[[ Excerpted data open ]]
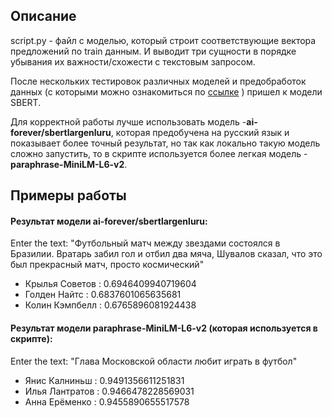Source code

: ## Описание

script.py - файл с моделью, который строит соответствующие вектора предложений по train данным. И выводит три сущности в порядке убывания их важности/схожести с текстовым запросом.

После нескольких тестировок различных моделей и предобработок данных (с которыми можно ознакомиться по [ссылке](https://colab.research.google.com/drive/11K-xTMmT8mXpFfPRehzH-qj6f050oHnF?usp=sharing) ) пришел к модели SBERT.

Для корректной работы лучше использовать модель -**ai-forever/sbertlargenluru**, которая предобучена на русский язык и показывает более точный результат, но так как локально такую модель сложно запустить, то в скрипте используется более легкая модель - **paraphrase-MiniLM-L6-v2**.

## Примеры работы

#### Результат модели **ai-forever/sbertlargenluru**:

Enter the text: "Футбольный матч между звездами состоялся в Бразилии. Вратарь забил гол и отбил два мяча, Шувалов сказал, что это был прекрасный матч, просто космический"
- Крылья Советов : 0.6946409940719604
- Голден Найтс : 0.6837601065635681
- Колин Кэмпбелл : 0.6765896081924438


#### Результат модели **paraphrase-MiniLM-L6-v2** (которая используется в скрипте):

Enter the text: "Глава Московской области любит играть в футбол"
- Янис Калниньш : 0.9491356611251831
- Илья Лантратов : 0.9466478228569031
- Анна Ерёменко : 0.9455890655517578
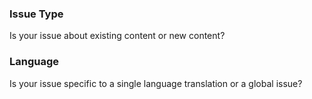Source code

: ### Issue Type

Is your issue about existing content or new content?

### Language

Is your issue specific to a single language translation or a global issue?

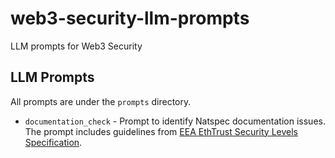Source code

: # web3-security-llm-prompts
LLM prompts for Web3 Security

## LLM Prompts
All prompts are under the `prompts` directory.

* `documentation_check` - Prompt to identify Natspec documentation issues. The prompt includes guidelines from [EEA EthTrust Security Levels Specification](https://entethalliance.org/specs/ethtrust-sl/#req-3-annotate).

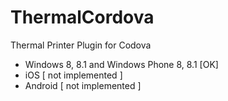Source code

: # ThermalCordova
Thermal Printer Plugin for Codova

- Windows 8, 8.1 and Windows Phone 8, 8.1 [OK]
- iOS [ not implemented ]
- Android [ not implemented ]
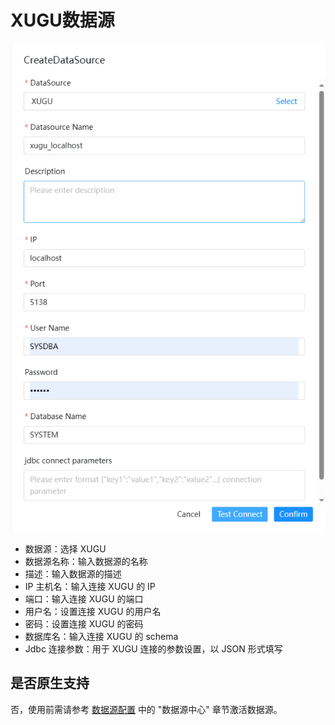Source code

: # XUGU数据源

![xugu](../../../../img/new_ui/dev/datasource/xugu.png)

- 数据源：选择 XUGU
- 数据源名称：输入数据源的名称
- 描述：输入数据源的描述
- IP 主机名：输入连接 XUGU 的 IP
- 端口：输入连接 XUGU 的端口
- 用户名：设置连接 XUGU 的用户名
- 密码：设置连接 XUGU 的密码
- 数据库名：输入连接 XUGU 的 schema
- Jdbc 连接参数：用于 XUGU 连接的参数设置，以 JSON 形式填写

## 是否原生支持

否，使用前需请参考 [数据源配置](../howto/datasource-setting.md) 中的 "数据源中心" 章节激活数据源。
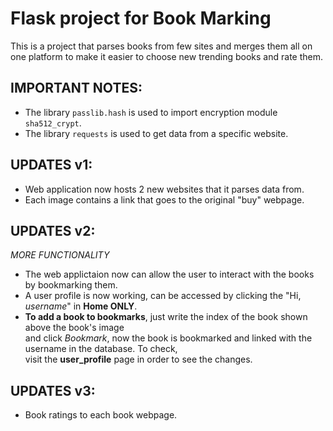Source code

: # Flask project for Book Marking  
This is a project that parses books from few sites and merges them all on one platform to make it easier to choose new trending books and rate them.  

## IMPORTANT NOTES:  
* The library `passlib.hash` is used to import encryption module `sha512_crypt`.
* The library `requests` is used to get data from a specific website.

## UPDATES v1:
* Web application now hosts 2 new websites that it parses data from.  
* Each image contains a link that goes to the original "buy" webpage.

## UPDATES v2:
*MORE FUNCTIONALITY*  
* The web applictaion now can allow the user to interact with the books by bookmarking them.  
* A user profile is now working, can be accessed by clicking the "Hi, *username*" in __Home ONLY__.  
* __To add a book to bookmarks__, just write the index of the book shown above the book's image  
  and click *Bookmark*, now the book is bookmarked and linked with the username in the database. To check,  
  visit the __user_profile__ page in order to see the changes.

## UPDATES v3:
* Book ratings to each book webpage.
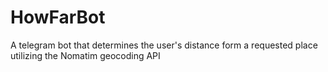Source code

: # HowFarBot
A telegram bot that determines the user's distance form a requested place utilizing the Nomatim geocoding API
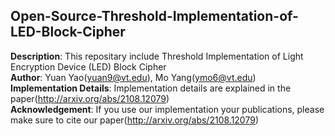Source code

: ## Open-Source-Threshold-Implementation-of-LED-Block-Cipher 
**Description**: This repositary include Threshold Implementation of Light Encryption Device (LED) Block Cipher  <br />
**Author**: Yuan Yao(yuan9@vt.edu), Mo Yang(ymo6@vt.edu) <br />
**Implementation Details**: Implementation details are explained in the paper(http://arxiv.org/abs/2108.12079) <br />
**Acknowledgement**: If you use our implementation your publications, please make sure to cite our paper(http://arxiv.org/abs/2108.12079)<br />
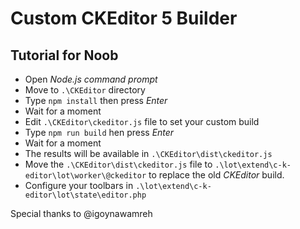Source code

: Custom CKEditor 5 Builder
=========================

Tutorial for Noob
-----------------

 - Open _Node.js command prompt_
 - Move to `.\CKEditor` directory
 - Type `npm install` then press _Enter_
 - Wait for a moment
 - Edit `.\CKEditor\ckeditor.js` file to set your custom build
 - Type `npm run build` hen press _Enter_
 - Wait for a moment
 - The results will be available in `.\CKEditor\dist\ckeditor.js`
 - Move the `.\CKEditor\dist\ckeditor.js` file to `.\lot\extend\c-k-editor\lot\worker\@ckeditor` to replace the old _CKEditor_ build.
 - Configure your toolbars in `.\lot\extend\c-k-editor\lot\state\editor.php`

Special thanks to @igoynawamreh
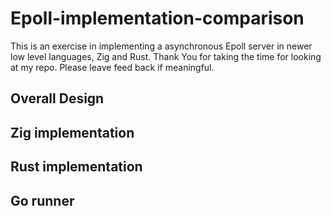 # Epoll-implementation-comparison

This is an exercise in implementing a asynchronous Epoll server
in newer low level languages, Zig and Rust. Thank You for taking the time for looking at my repo. Please leave feed back if meaningful.

## Overall Design

## Zig implementation

## Rust implementation

## Go runner
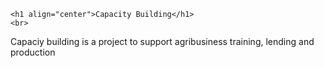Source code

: <p align="center">
    
    <h1 align="center">Capacity Building</h1>
    <br>
</p>

Capaciy building is a project to support agribusiness training, lending and production
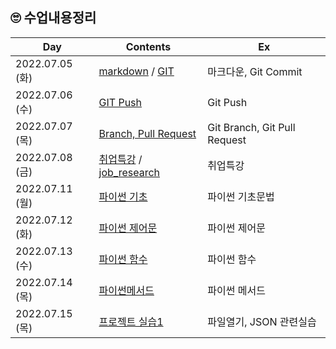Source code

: ## 🙄 수업내용정리

| Day             | Contents                                                     | Ex                           |
| --------------- | ------------------------------------------------------------ | ---------------------------- |
| 2022.07.05 (화) | [markdown](./markdown.md) / [GIT](./TIL_220705.md)           | 마크다운, Git Commit         |
| 2022.07.06 (수) | [GIT Push](./TIL_220706.md)                                  | Git Push                     |
| 2022.07.07 (목) | [Branch, Pull Request](./TIL_220707.md)                      | Git Branch, Git Pull Request |
| 2022.07.08 (금) | [취업특강](https://github.com/Yoonsik-Shin/job-research) / [job_research](https://github.com/Yoonsik-Shin/job-research/blob/b507647070412b8fc03ca814b30f3f09837012f2/research.md) | 취업특강                     |
| 2022.07.11 (월) | [파이썬 기초](./TIL_220711.md)                               | 파이썬 기초문법              |
| 2022.07.12 (화) | [파이썬 제어문](./TIL_220712.md)                             | 파이썬 제어문                |
| 2022.07.13 (수) | [파이썬 함수](./TIL_220713.md)                               | 파이썬 함수                  |
| 2022.07.14 (목) | [파이썬메서드](./TIL_220714.md)                              | 파이썬 메서드                |
| 2022.07.15 (목) | [프로젝트 실습1](./Project_practice1)                        | 파일열기, JSON 관련실습      |

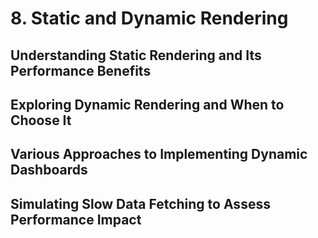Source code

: # 8. Static and Dynamic Rendering

## Understanding Static Rendering and Its Performance Benefits

## Exploring Dynamic Rendering and When to Choose It

## Various Approaches to Implementing Dynamic Dashboards

## Simulating Slow Data Fetching to Assess Performance Impact
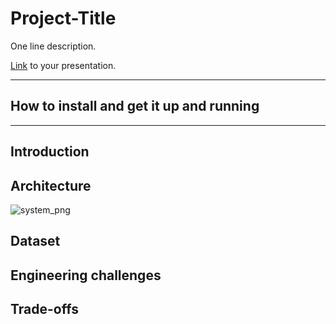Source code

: # Project-Title

One line description.

[Link](#) to your presentation.

<hr/>

## How to install and get it up and running


<hr/>

## Introduction

## Architecture
![system_png](.images/pipeline.PNG)
## Dataset

## Engineering challenges

## Trade-offs

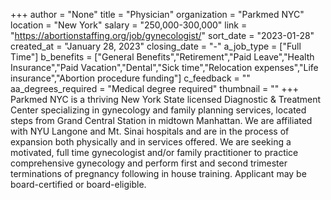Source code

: +++
author = "None"
title = "Physician"
organization = "Parkmed NYC"
location = "New York"
salary = "250,000-300,000"
link = "https://abortionstaffing.org/job/gynecologist/"
sort_date = "2023-01-28"
created_at = "January 28, 2023"
closing_date = "-"
a_job_type = ["Full Time"]
b_benefits = ["General Benefits","Retirement","Paid Leave","Health Insurance","Paid Vacation","Dental","Sick time","Relocation expenses","Life insurance","Abortion procedure funding"]
c_feedback = ""
aa_degrees_required = "Medical degree required"
thumbnail = ""
+++
Parkmed NYC is a thriving New York State licensed Diagnostic & Treatment Center specializing in gynecology and family planning services, located steps from Grand Central Station in midtown Manhattan.  We are affiliated with NYU Langone and Mt. Sinai hospitals and are in the process of expansion both physically and in services offered.  We are seeking a motivated, full time gynecologist and/or family practitioner to practice comprehensive gynecology and perform first and second trimester terminations of pregnancy following in house training.  Applicant may be board-certified or board-eligible.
[[ Excerpted data closed ]]
Work order: Copy out all lines from the records where the word "paraphrase" appears.

Exercise answer:
Для корректной работы лучше использовать модель -**ai-forever/sbertlargenluru**, которая предобучена на русский язык и показывает более точный результат, но так как локально такую модель сложно запустить, то в скрипте используется более легкая модель - **paraphrase-MiniLM-L6-v2**.
#### Результат модели **paraphrase-MiniLM-L6-v2** (которая используется в скрипте):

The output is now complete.